唐の時代に、廬生という若者が邯鄲(かんたん)という町で一眠りしている間に一生の夢をみます。目を醒ましてみるとそれはごく短時間な一睡でした。
そのように人生は儚いものだという意味で、「邯鄲の夢」という言葉がよく使われています。
人生は短く、儚いものであるという実感は老境にいたると一層、強く感じるようになります。そうして自分の人生にたいする執着心が無くなってくるのです。
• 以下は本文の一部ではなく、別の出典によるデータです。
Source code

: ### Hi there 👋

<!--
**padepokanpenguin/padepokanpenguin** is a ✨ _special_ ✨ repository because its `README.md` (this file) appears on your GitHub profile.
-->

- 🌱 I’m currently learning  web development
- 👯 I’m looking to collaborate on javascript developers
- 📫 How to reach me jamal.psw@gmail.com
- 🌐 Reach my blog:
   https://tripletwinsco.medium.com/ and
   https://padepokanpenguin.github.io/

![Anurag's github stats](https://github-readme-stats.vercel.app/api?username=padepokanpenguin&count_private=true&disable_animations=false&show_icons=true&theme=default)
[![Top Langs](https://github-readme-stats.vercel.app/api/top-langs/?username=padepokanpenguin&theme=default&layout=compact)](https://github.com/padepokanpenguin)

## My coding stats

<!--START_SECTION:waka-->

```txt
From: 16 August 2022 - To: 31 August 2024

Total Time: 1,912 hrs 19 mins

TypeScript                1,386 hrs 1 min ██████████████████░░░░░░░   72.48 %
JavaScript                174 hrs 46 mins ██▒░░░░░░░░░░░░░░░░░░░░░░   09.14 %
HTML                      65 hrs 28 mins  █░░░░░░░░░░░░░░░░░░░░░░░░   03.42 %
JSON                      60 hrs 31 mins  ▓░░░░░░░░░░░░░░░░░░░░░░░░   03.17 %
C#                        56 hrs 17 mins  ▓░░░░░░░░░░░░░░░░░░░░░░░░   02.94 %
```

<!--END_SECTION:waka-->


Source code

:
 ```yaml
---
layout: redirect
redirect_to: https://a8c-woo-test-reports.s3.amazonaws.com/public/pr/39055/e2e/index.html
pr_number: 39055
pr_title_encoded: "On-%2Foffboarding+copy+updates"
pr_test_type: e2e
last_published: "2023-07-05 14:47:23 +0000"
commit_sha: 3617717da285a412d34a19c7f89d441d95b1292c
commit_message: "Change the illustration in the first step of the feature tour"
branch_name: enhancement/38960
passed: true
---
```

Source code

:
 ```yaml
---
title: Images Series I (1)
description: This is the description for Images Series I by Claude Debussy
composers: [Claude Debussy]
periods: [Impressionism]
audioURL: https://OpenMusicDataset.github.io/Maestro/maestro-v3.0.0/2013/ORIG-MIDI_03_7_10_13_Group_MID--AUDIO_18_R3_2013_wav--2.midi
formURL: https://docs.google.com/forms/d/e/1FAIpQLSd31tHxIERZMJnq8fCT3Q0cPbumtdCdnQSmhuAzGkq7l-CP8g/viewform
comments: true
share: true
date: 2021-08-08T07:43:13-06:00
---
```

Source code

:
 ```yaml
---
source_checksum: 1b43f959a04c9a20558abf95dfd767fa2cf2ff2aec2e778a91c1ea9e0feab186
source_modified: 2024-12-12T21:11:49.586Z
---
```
それが老境の良い一面です。人生に執着しなくなれば、物事を自由に公平に見ることが出来るのです。
しかし何故か淋しい心境でもあります。
自分の人生に執着しなくなる一つの理由は、私を支えてくれた人々が亡くなってしまって、誰もいなくなるからです。誰もいなくなったこの世にはあまり執着心が起きません。
そこで私の人生を振り返って、どのような人々が私を支えてくれたか考えてみました。そして、いろいろな人を取上げて、「私の一生は邯鄲の夢」という連載記事を書いて見ようと思います。
人々へ感謝しながら、その思い出を懐かしむ連載記事です。
高齢者の皆様は必ずや同じような感慨をお持ちのことと信じています。
まず思い出すのは母の3人の弟たちや2人の妹たちに遊んで貰い、可愛がって貰ったことです。仙台で生まれ、母方の祖母の家に近かったので叔父や叔母さんが良く遊びに来ては私と遊んでくれたのです。おじさんたちは肩車をしてくれて散歩に連れて行ってくれます。おばさんたちは絵本を読んでくれたり昔話をしてくれたのです。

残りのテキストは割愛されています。